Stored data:
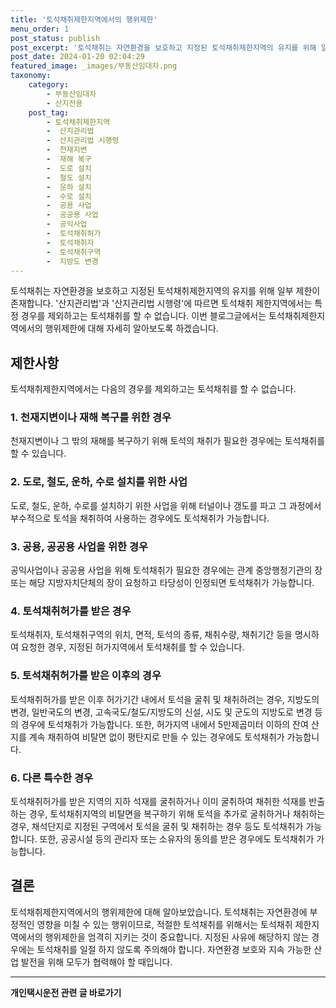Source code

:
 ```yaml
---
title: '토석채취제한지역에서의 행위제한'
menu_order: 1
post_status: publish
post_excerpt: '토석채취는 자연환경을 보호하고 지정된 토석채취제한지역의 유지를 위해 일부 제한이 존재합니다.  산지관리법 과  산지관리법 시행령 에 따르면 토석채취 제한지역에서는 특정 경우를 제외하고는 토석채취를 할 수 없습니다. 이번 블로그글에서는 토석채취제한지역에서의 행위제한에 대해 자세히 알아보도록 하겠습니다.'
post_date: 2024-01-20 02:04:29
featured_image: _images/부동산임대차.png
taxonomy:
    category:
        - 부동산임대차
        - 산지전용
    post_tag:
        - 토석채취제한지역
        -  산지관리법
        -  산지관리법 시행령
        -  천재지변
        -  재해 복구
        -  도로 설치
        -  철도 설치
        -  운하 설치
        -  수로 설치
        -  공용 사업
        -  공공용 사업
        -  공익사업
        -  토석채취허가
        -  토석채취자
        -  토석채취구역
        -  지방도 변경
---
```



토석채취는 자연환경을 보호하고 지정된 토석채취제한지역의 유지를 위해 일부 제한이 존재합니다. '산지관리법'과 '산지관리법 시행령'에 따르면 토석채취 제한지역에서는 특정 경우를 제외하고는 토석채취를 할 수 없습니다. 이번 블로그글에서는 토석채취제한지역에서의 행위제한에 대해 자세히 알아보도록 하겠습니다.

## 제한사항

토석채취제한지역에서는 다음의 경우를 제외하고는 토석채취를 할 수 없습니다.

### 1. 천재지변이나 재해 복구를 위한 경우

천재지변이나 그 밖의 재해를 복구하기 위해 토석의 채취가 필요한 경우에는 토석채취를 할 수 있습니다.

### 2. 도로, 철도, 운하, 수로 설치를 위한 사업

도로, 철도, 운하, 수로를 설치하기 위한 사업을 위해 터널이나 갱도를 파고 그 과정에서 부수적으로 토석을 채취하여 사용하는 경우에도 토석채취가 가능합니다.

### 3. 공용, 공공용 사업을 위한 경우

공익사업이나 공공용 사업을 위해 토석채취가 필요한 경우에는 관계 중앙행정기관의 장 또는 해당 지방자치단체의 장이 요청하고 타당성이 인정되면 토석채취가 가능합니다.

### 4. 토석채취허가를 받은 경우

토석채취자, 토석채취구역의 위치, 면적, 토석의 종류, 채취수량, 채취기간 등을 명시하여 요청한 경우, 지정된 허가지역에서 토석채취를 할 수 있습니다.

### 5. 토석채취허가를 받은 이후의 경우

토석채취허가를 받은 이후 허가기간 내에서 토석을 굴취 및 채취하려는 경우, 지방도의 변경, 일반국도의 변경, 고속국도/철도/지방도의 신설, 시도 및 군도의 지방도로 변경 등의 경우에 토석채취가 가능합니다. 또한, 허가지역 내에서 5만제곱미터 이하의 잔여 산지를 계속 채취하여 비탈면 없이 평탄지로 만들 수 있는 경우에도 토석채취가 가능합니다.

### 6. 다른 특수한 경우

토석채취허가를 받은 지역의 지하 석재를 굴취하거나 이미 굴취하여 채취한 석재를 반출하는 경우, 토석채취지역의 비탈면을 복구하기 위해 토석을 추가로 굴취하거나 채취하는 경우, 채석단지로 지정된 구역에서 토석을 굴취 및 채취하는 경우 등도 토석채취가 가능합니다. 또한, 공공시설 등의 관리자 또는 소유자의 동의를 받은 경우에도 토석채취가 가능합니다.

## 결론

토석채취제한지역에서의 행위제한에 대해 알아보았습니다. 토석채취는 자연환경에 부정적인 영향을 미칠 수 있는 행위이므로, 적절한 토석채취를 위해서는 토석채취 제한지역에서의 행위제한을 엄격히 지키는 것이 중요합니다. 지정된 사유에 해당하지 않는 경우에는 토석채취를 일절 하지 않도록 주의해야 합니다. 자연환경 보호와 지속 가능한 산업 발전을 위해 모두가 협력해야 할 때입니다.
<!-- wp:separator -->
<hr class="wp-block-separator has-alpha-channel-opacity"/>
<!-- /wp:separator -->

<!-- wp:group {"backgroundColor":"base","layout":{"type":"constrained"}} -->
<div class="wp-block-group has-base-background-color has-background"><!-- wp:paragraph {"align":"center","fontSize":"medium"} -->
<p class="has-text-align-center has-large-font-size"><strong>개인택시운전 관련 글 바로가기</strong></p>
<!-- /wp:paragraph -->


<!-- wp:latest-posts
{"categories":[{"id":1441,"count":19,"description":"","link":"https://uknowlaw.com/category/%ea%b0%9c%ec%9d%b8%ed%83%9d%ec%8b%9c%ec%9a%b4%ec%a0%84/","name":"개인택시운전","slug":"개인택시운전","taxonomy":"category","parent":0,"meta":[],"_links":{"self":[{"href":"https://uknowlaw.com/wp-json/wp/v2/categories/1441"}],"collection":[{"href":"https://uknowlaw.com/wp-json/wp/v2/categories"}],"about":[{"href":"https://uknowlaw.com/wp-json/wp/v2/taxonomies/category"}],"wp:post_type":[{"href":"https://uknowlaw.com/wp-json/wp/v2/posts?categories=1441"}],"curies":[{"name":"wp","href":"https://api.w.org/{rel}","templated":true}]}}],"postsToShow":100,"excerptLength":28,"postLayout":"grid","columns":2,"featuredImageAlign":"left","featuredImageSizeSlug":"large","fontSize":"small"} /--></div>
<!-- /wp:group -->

--

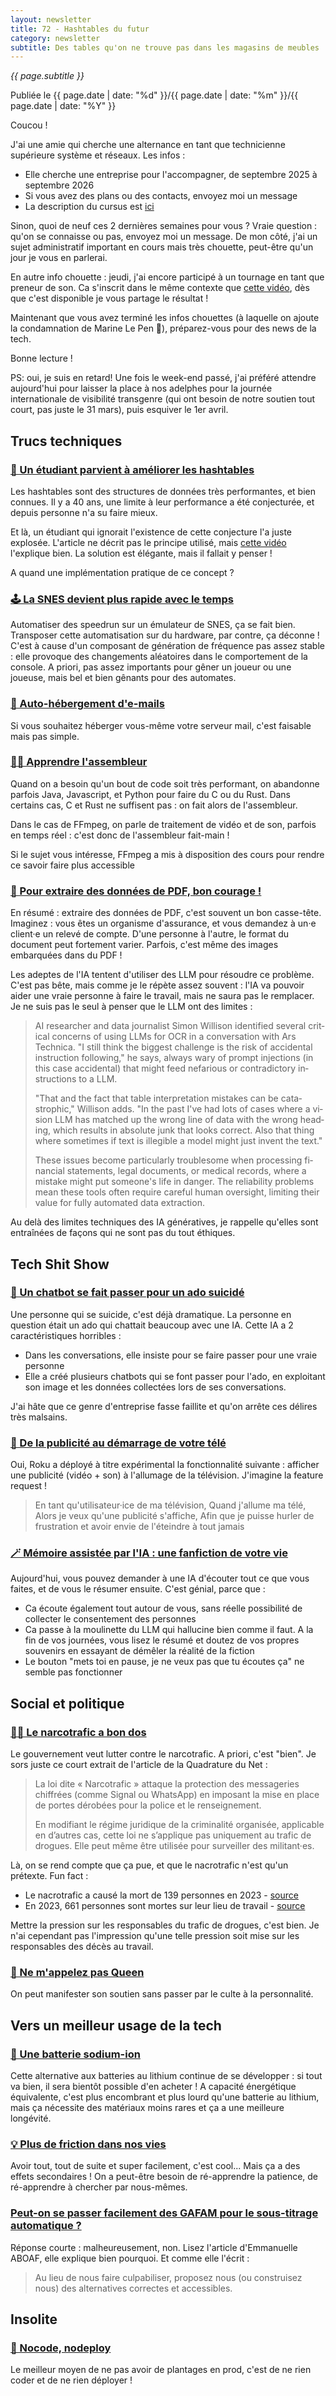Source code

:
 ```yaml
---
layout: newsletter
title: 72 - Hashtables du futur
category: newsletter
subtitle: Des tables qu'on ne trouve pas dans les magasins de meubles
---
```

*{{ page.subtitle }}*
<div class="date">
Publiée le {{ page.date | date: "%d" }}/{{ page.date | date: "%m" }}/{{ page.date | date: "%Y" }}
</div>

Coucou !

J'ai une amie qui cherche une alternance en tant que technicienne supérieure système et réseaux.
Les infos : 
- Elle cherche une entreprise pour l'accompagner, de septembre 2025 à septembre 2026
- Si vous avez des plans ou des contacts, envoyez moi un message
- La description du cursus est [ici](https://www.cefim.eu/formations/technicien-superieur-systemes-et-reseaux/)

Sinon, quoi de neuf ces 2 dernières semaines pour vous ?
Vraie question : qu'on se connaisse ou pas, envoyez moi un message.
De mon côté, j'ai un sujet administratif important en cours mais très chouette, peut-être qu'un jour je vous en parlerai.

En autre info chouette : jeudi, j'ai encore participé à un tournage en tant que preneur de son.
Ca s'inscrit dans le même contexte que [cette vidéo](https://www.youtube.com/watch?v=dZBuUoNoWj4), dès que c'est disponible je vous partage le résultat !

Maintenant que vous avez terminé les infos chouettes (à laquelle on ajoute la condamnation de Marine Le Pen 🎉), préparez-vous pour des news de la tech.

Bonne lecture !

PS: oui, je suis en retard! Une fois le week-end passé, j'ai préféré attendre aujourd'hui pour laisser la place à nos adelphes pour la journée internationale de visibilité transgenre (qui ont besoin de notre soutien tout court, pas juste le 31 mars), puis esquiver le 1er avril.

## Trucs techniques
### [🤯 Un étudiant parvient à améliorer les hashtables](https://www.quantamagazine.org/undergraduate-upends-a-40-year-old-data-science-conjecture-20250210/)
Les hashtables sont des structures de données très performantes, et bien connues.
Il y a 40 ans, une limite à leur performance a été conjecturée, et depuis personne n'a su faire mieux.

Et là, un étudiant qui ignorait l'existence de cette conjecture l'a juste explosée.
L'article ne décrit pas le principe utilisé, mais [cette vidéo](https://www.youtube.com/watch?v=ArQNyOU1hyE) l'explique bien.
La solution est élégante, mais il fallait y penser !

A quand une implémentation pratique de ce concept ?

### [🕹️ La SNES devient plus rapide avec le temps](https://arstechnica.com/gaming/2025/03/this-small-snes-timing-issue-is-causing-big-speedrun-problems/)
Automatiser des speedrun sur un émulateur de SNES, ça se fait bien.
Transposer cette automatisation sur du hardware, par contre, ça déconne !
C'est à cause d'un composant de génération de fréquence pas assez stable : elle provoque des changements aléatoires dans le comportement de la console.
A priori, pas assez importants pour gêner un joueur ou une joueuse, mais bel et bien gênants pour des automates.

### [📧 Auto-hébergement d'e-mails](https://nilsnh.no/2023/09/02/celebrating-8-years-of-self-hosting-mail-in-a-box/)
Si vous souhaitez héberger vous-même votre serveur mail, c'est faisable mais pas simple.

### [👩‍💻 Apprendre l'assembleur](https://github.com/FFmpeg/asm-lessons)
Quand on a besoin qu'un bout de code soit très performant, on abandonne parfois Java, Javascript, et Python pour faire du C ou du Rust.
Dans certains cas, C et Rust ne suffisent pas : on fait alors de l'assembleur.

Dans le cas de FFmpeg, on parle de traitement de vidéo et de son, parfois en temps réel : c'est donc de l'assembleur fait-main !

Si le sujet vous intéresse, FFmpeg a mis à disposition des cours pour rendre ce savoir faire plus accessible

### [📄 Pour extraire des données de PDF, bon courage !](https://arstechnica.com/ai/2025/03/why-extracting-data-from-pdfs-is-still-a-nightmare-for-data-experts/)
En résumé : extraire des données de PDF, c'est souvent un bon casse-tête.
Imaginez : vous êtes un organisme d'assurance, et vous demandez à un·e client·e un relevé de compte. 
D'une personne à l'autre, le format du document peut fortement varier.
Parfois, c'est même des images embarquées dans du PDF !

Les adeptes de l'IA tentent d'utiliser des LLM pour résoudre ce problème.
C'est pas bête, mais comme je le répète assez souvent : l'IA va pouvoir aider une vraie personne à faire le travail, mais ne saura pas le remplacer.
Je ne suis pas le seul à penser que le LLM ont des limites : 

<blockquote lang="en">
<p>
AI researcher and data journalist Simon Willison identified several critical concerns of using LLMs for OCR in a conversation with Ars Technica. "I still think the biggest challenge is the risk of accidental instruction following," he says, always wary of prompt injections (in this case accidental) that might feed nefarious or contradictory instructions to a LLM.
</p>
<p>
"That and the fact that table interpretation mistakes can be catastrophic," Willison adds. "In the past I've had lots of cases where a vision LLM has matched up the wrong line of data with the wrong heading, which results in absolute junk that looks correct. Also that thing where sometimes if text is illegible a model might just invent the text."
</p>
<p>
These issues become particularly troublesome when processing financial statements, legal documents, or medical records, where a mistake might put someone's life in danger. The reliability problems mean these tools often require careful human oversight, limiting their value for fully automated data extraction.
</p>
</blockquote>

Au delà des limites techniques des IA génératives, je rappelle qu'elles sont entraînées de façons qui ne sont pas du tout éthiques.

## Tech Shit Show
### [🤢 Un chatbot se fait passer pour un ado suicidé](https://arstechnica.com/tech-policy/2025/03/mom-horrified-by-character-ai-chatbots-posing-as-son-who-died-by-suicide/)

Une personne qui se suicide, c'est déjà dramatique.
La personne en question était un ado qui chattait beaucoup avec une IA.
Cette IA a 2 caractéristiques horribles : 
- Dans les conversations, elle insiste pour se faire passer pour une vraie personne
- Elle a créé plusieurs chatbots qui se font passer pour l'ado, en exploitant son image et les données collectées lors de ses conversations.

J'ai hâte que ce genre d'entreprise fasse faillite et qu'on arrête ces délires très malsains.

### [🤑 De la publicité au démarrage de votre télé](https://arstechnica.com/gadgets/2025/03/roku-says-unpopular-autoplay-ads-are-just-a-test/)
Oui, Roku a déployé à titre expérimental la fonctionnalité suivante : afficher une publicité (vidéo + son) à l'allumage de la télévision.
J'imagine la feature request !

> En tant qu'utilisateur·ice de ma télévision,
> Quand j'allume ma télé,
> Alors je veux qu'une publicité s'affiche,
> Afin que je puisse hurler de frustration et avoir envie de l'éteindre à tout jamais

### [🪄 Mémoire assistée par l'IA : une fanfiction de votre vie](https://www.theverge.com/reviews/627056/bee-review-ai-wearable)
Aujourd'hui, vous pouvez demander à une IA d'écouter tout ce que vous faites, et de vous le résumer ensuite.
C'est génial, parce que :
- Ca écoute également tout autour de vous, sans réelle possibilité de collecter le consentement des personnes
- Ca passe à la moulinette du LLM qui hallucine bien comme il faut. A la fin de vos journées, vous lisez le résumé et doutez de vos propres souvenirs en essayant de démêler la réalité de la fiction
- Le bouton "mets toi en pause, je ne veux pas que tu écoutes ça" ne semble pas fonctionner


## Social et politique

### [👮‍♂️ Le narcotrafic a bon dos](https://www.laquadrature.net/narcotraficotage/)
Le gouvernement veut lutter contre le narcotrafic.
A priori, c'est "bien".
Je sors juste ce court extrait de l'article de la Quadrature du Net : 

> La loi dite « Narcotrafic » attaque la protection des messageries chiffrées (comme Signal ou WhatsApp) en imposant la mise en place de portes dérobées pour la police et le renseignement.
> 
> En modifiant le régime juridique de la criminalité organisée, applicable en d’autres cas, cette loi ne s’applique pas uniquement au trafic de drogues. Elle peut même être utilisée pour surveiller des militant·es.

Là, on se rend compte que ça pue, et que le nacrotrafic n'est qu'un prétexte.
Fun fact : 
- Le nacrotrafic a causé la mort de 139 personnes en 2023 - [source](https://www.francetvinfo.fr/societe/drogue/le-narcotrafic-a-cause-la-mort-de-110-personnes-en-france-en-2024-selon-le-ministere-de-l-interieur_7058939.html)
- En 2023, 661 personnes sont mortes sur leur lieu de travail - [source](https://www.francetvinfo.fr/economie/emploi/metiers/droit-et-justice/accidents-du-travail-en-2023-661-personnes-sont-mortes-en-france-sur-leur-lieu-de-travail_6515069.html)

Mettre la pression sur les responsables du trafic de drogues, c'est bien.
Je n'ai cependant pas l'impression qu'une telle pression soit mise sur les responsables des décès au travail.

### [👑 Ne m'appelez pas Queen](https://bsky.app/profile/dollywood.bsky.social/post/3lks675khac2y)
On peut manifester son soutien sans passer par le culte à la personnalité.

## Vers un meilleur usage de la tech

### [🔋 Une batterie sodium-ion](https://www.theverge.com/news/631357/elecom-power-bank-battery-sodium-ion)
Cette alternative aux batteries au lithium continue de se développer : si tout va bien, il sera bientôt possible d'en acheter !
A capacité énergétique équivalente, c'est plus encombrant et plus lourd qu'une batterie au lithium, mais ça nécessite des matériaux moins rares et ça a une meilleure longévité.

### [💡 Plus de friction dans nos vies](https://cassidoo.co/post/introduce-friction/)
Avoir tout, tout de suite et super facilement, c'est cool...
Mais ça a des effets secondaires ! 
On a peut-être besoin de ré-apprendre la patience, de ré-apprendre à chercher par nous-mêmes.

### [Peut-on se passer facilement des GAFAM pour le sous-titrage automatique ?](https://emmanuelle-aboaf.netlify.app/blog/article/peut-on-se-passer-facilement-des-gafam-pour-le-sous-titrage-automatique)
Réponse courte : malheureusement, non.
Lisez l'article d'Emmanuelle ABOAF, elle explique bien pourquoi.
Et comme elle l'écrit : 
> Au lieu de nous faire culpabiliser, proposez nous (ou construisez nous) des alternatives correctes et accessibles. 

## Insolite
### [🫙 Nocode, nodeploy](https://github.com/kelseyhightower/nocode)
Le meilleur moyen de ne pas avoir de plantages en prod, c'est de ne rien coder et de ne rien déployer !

* * *

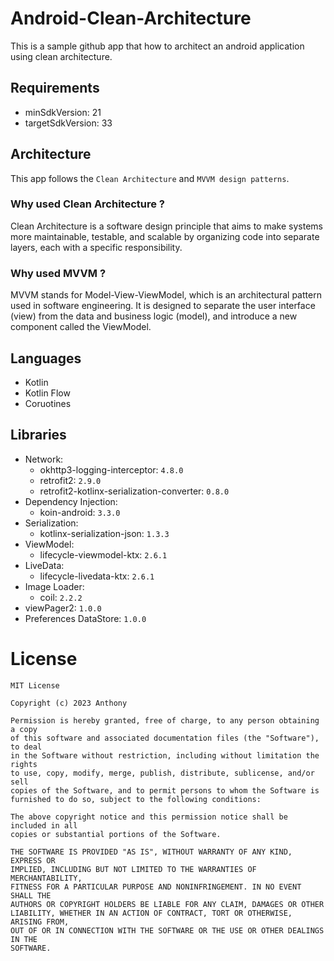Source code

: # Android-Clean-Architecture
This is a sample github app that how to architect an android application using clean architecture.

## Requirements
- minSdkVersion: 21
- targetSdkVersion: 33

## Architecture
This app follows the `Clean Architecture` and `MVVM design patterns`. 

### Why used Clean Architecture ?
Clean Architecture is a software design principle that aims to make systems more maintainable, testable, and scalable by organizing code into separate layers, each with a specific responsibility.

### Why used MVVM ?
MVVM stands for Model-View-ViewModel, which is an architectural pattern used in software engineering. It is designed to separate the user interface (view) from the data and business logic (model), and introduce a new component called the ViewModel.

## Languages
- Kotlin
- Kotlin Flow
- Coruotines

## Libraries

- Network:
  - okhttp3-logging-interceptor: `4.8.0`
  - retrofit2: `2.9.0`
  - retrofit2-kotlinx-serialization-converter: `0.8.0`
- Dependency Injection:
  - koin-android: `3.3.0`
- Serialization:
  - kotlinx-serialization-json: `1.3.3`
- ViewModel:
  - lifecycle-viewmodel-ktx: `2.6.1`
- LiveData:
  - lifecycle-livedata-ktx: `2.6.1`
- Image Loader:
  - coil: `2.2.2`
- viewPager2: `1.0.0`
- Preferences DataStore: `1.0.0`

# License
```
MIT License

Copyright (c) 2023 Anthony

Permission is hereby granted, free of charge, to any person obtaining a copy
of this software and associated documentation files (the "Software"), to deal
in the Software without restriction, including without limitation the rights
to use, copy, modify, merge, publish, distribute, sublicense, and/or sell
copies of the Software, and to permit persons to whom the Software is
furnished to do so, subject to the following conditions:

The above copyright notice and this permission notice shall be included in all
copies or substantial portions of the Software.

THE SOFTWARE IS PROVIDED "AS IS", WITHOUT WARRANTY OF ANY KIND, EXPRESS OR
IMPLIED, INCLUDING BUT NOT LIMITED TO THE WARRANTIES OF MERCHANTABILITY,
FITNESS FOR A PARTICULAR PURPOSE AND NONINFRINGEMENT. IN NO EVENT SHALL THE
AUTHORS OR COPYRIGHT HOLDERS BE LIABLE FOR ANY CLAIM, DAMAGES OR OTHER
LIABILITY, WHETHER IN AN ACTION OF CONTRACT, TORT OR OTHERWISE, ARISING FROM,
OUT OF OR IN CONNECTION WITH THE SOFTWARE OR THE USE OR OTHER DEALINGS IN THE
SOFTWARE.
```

> _What you have to do_: In the data above, which lines lie between the line with "De mon côté, j'ai" and the line with "Bonne lecture !", inclusive? Print those lines exactly and nothing else.

> _Output below_:
De mon côté, j'ai un sujet administratif important en cours mais très chouette, peut-être qu'un jour je vous en parlerai.

En autre info chouette : jeudi, j'ai encore participé à un tournage en tant que preneur de son.
Ca s'inscrit dans le même contexte que [cette vidéo](https://www.youtube.com/watch?v=dZBuUoNoWj4), dès que c'est disponible je vous partage le résultat !

Maintenant que vous avez terminé les infos chouettes (à laquelle on ajoute la condamnation de Marine Le Pen 🎉), préparez-vous pour des news de la tech.

Bonne lecture !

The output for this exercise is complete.